Мы пишем письмо морякам-подводникам. Нам почему-то кажется, что воды седого Каспия кишат подлодками разных типов.

Аслан сворачивает письмо в трубочку, запихивает его в бутылку из-под шампанского (она крепкая, не разобьется) и глубоко вдавливает пробку в горлышко.

– Не утонет? – спрашивает Дина.

– Сама ты утонешь! – отвечаю ей я.

Мы по камням сбегаем к самой воде, и Аслан осторожно опускает бутылку в воду.

Июнь 2021-го. Она просыпается в семь утра, выпивает у раковины стакан холодной воды, выходит на балкон с булочкой с джемом. На улицу падают крошки, а она смотрит на то, что творится внизу, облизывает липкие от варенья пальцы. Потом она принимает душ, а после, пока сохнут волосы, читает в телефоне новости и сообщения.

В час дня она идет на улицу, прогуливается до набережной – вниз по Маяковской, мимо театра. Перед старым мостом спускается вниз, шлепает шлепанцами вдоль берега, покупает латте в «Винченцо», подмигивает Чехову. Она садится на бетонный парапет, пьет кофе и смотрит на свинцового цвета реку.

Вдруг из воды со скрежетом и треском всплывает подлодка «Избербаш».

– Дина? – с заметным аварским акцентом орет капитан. На нем ничего, кроме усов и кортика.

– Нет, – спокойно отвечает она и делает глоток.

– Где ж ее носит?! – капитан открывает люк и исчезает в теле субмарины.

Еще секунда, и «Избербаш» так же стремительно уходит на глубину, если, конечно, есть в Тереке хоть какая-то глубина.

Она допивает кофе, спрыгивает на асфальт и идет дальше.

И день ее надувается как парус корабля.

И все нормально.

Дыгл-дыгл

– Фррррррррр – вот так они делают, мам!

Сегодня мы опять спорим с мамой о том, как кричат индюки. Эта дискуссия началась еще в детстве но, наверное, не закончится никогда.

– Дыгл-дыгл и никак иначе! Ты мне, сельской девчонке, лапшу на уши не вешай!

Сельской девчонке позавчера стукнуло восемьдесят два.

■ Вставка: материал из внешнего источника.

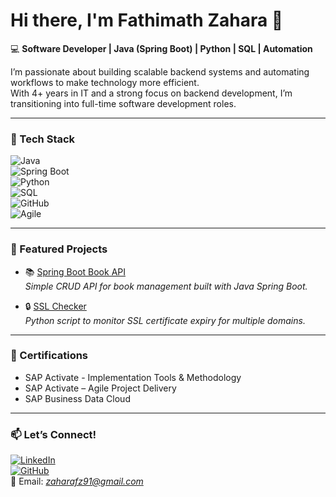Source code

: # Hi there, I'm Fathimath Zahara 👋  

💻 **Software Developer | Java (Spring Boot) | Python | SQL | Automation**  

I’m passionate about building scalable backend systems and automating workflows to make technology more efficient.  
With 4+ years in IT and a strong focus on backend development, I’m transitioning into full-time software development roles.  

---

### 🔹 Tech Stack  
![Java](https://img.shields.io/badge/Java-ED8B00?style=for-the-badge&logo=openjdk&logoColor=white)  
![Spring Boot](https://img.shields.io/badge/Spring%20Boot-6DB33F?style=for-the-badge&logo=springboot&logoColor=white)  
![Python](https://img.shields.io/badge/Python-3776AB?style=for-the-badge&logo=python&logoColor=white)  
![SQL](https://img.shields.io/badge/SQL-336791?style=for-the-badge&logo=postgresql&logoColor=white)  
![GitHub](https://img.shields.io/badge/GitHub-181717?style=for-the-badge&logo=github&logoColor=white)  
![Agile](https://img.shields.io/badge/Agile-2496ED?style=for-the-badge&logo=jira&logoColor=white)  

---

### 🔹 Featured Projects  
- 📚 [Spring Boot Book API](https://github.com/fathimathzaharacb/springboot-book-api)  
  *Simple CRUD API for book management built with Java Spring Boot.*  

- 🔒 [SSL Checker](https://github.com/fathimathzaharacb/ssl-checker)  
  *Python script to monitor SSL certificate expiry for multiple domains.*  

---

### 🔹 Certifications  
- SAP Activate - Implementation Tools & Methodology  
- SAP Activate – Agile Project Delivery  
- SAP Business Data Cloud  

---

### 📫 Let’s Connect!  
[![LinkedIn](https://img.shields.io/badge/LinkedIn-blue?style=for-the-badge&logo=linkedin)](https://www.linkedin.com/in/fathimath-zahara/)  
[![GitHub](https://img.shields.io/badge/GitHub-000?style=for-the-badge&logo=github)](https://github.com/fathimathzaharacb)  
📧 Email: *zaharafz91@gmail.com*  
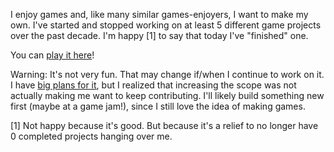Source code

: I enjoy games and, like many similar games-enjoyers, I want to make my own. I've started and stopped working on at least 5 different game projects over the past decade. I'm happy [1] to say that today I've "finished" one.

You can [play it here](https://storage.googleapis.com/public-build/exports/web.html)!

Warning: It's not very fun. That may change if/when I continue to work on it. I have [big plans for it](https://docs.google.com/document/d/1tu0XAV4NPk6wzpbwJ_6ZEYqc-_Zla56A6bKae36KPuM/edit?usp=sharing), but I realized that increasing the scope was not actually making me want to keep contributing. I'll likely build something new first (maybe at a game jam!), since I still love the idea of making games.

[1] Not happy because it's good. But because it's a relief to no longer have 0 completed projects hanging over me.
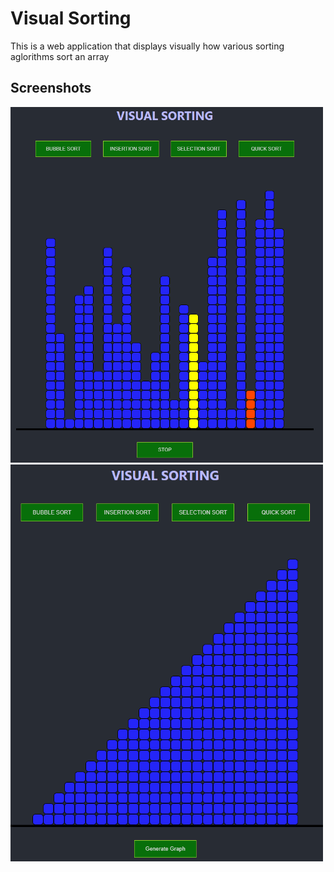 # Visual Sorting

This is a web application that displays visually how various sorting aglorithms sort an array

## Screenshots
<img src="gh-screenshots/s1.PNG" width="500">
<img src="gh-screenshots/s2.PNG" width="500">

Мамин дедушка почему-то называл ее Гыгы. А еще он рассказывал маме истории про другую девочку Гыгы, которая живет в лесу и плачет по ночам. Каждый день он уходил в лес к той Гыгы и неизменно возвращался под вечер с полной корзиной вкуснейших ягод. «Никогда не забывай про лесную Гыгы», – говорил маме дедушка. И мама представляла, как там живется этой Гыгы в диком лесу, жалела бедную девчонку и вот, получается, до сих пор о ней не забывает.

Мама родилась в начале 1941-го, а через полгода под Белой Церковью в первом же бою погиб ее папа. Получается, отца своего мама так и не увидела.

Однажды бабушка взяла маму (ей было тогда года четыре) с собой на мельницу в соседнее село. Они купили муку, и на обратной дороге, когда нести мешок уже не было сил, бабушка остановилась на мосту.

– Беги домой, а я немного отдохну и приду позже, – попросила она маму. А у самой слезы в глазах. Бабушка смотрела вниз на реку – как будто уже давно все для себя решила.

– Ну давай, иди-иди, – снова сказала она,

Мама спустилась с моста и вышла на дорогу. И вдруг что-то щелкнуло в ее голове, она развернулась и побежала назад. Бабушка уже собирались броситься в водяной поток.

Ну а что не так со мной? Закончив иняз, я еще полгода шатался без дела – по привычке приходил на факультет потрепаться с девчонками и друзьями, временами выпивал в буфете Дворца пионеров, но чаще сидел дома, читал книжки и писал сценарии КВНов.

В тот год был какой-то бум на КВН – в него играли все, включая разнообразные техникумы, лицеи и ПТУ. Даже у училища МВД имелась команда – курсанты выходили на сцену в костюмах средневековых палачей.

КВН я ненавидел, но придумывать дурацкие шутки мне нравилось. Временами получалось смешно, а, в целом, – так себе. При этом, платили хорошие деньги. Как-то за пару часов мы набросали сценарий для швейного лицея и получили за него десять тысяч – тогдашняя мамина месячная зарплата.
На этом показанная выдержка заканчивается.